(Extracted records)
⁂
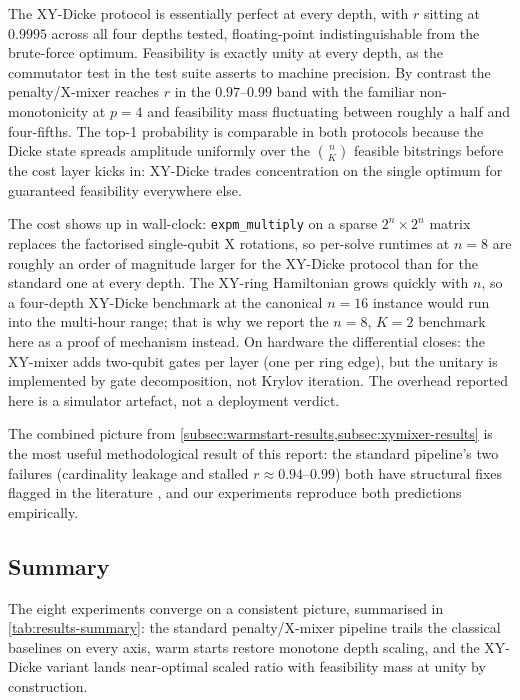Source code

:The XY-Dicke protocol is essentially perfect at every depth, with $r$ sitting at $0.9995$ across all four depths tested, floating-point indistinguishable from the brute-force optimum. Feasibility is exactly unity at every depth, as the commutator test in the test suite asserts to machine precision. By contrast the penalty/X-mixer reaches $r$ in the $0.97$--$0.99$ band with the familiar non-monotonicity at $p=4$ and feasibility mass fluctuating between roughly a half and four-fifths. The top-1 probability is comparable in both protocols because the Dicke state spreads amplitude uniformly over the $\binom{n}{K}$ feasible bitstrings before the cost layer kicks in: XY-Dicke trades concentration on the single optimum for guaranteed feasibility everywhere else.

The cost shows up in wall-clock: \texttt{expm\_multiply} on a sparse $2^n\times 2^n$ matrix replaces the factorised single-qubit X rotations, so per-solve runtimes at $n=8$ are roughly an order of magnitude larger for the XY-Dicke protocol than for the standard one at every depth. The XY-ring Hamiltonian grows quickly with $n$, so a four-depth XY-Dicke benchmark at the canonical $n=16$ instance would run into the multi-hour range; that is why we report the $n=8$, $K=2$ benchmark here as a proof of mechanism instead. On hardware the differential closes: the XY-mixer adds two-qubit gates per layer (one per ring edge), but the unitary is implemented by gate decomposition, not Krylov iteration. The overhead reported here is a simulator artefact, not a deployment verdict.

The combined picture from \cref{subsec:warmstart-results,subsec:xymixer-results} is the most useful methodological result of this report: the standard pipeline's two failures (cardinality leakage and stalled $r \approx 0.94$--$0.99$) both have structural fixes flagged in the literature \parencite{zhou2018qaoa,mancilla2026constrained}, and our experiments reproduce both predictions empirically.


\subsection{Summary}\label{subsec:results-summary}

The eight experiments converge on a consistent picture, summarised in \cref{tab:results-summary}: the standard penalty/X-mixer pipeline trails the classical baselines on every axis, warm starts restore monotone depth scaling, and the XY-Dicke variant lands near-optimal scaled ratio with feasibility mass at unity by construction.

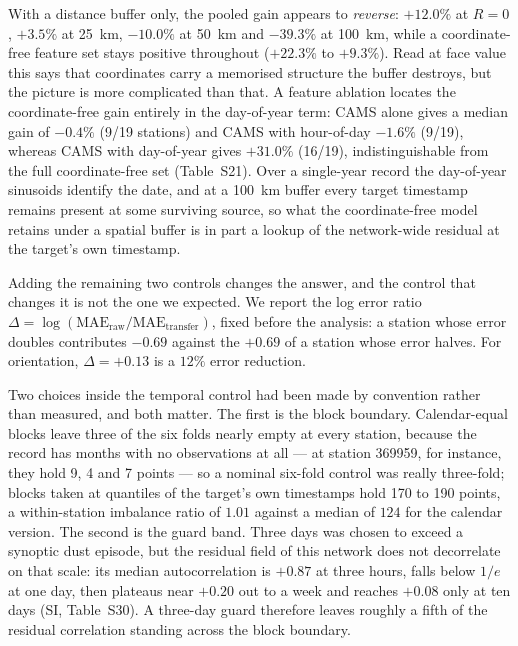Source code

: \documentclass[review,times,authoryear]{elsarticle}
\begin{document}
With a distance buffer only, the pooled gain appears to \emph{reverse}: $+12.0\%$ at $R=0$, $+3.5\%$ at 25~km, $-10.0\%$ at 50~km and $-39.3\%$ at 100~km, while a coordinate-free feature set stays positive throughout ($+22.3\%$ to $+9.3\%$). Read at face value this says that coordinates carry a memorised structure the buffer destroys, but the picture is more complicated than that. A feature ablation locates the coordinate-free gain entirely in the day-of-year term: CAMS alone gives a median gain of $-0.4\%$ (9/19 stations) and CAMS with hour-of-day $-1.6\%$ (9/19), whereas CAMS with day-of-year gives $+31.0\%$ (16/19), indistinguishable from the full coordinate-free set (Table~S21). Over a single-year record the day-of-year sinusoids identify the date, and at a 100~km buffer every target timestamp remains present at some surviving source, so what the coordinate-free model retains under a spatial buffer is in part a lookup of the network-wide residual at the target's own timestamp.

Adding the remaining two controls changes the answer, and the control that changes it is not the one we expected. We report the log error ratio $\Delta=\log(\mathrm{MAE_{raw}}/\mathrm{MAE_{transfer}})$, fixed before the analysis: a station whose error doubles contributes $-0.69$ against the $+0.69$ of a station whose error halves. For orientation, $\Delta=+0.13$ is a $12\%$ error reduction.

Two choices inside the temporal control had been made by convention rather than measured, and both matter. The first is the block boundary. Calendar-equal blocks leave three of the six folds nearly empty at every station, because the record has months with no observations at all --- at station 369959, for instance, they hold 9, 4 and 7 points --- so a nominal six-fold control was really three-fold; blocks taken at quantiles of the target's own timestamps hold 170 to 190 points, a within-station imbalance ratio of $1.01$ against a median of $124$ for the calendar version. The second is the guard band. Three days was chosen to exceed a synoptic dust episode, but the residual field of this network does not decorrelate on that scale: its median autocorrelation is $+0.87$ at three hours, falls below $1/e$ at one day, then plateaus near $+0.20$ out to a week and reaches $+0.08$ only at ten days (SI, Table~S30). A three-day guard therefore leaves roughly a fifth of the residual correlation standing across the block boundary.
\end{document}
⁂
## PROBLEM STATEMENT
All that is needed is an exact copy of the lines from the top of the entries through the line containing "feasibility everywhere else.", pictures left out.

## EXERCISE ANSWER
Source code

:The XY-Dicke protocol is essentially perfect at every depth, with $r$ sitting at $0.9995$ across all four depths tested, floating-point indistinguishable from the brute-force optimum. Feasibility is exactly unity at every depth, as the commutator test in the test suite asserts to machine precision. By contrast the penalty/X-mixer reaches $r$ in the $0.97$--$0.99$ band with the familiar non-monotonicity at $p=4$ and feasibility mass fluctuating between roughly a half and four-fifths. The top-1 probability is comparable in both protocols because the Dicke state spreads amplitude uniformly over the $\binom{n}{K}$ feasible bitstrings before the cost layer kicks in: XY-Dicke trades concentration on the single optimum for guaranteed feasibility everywhere else.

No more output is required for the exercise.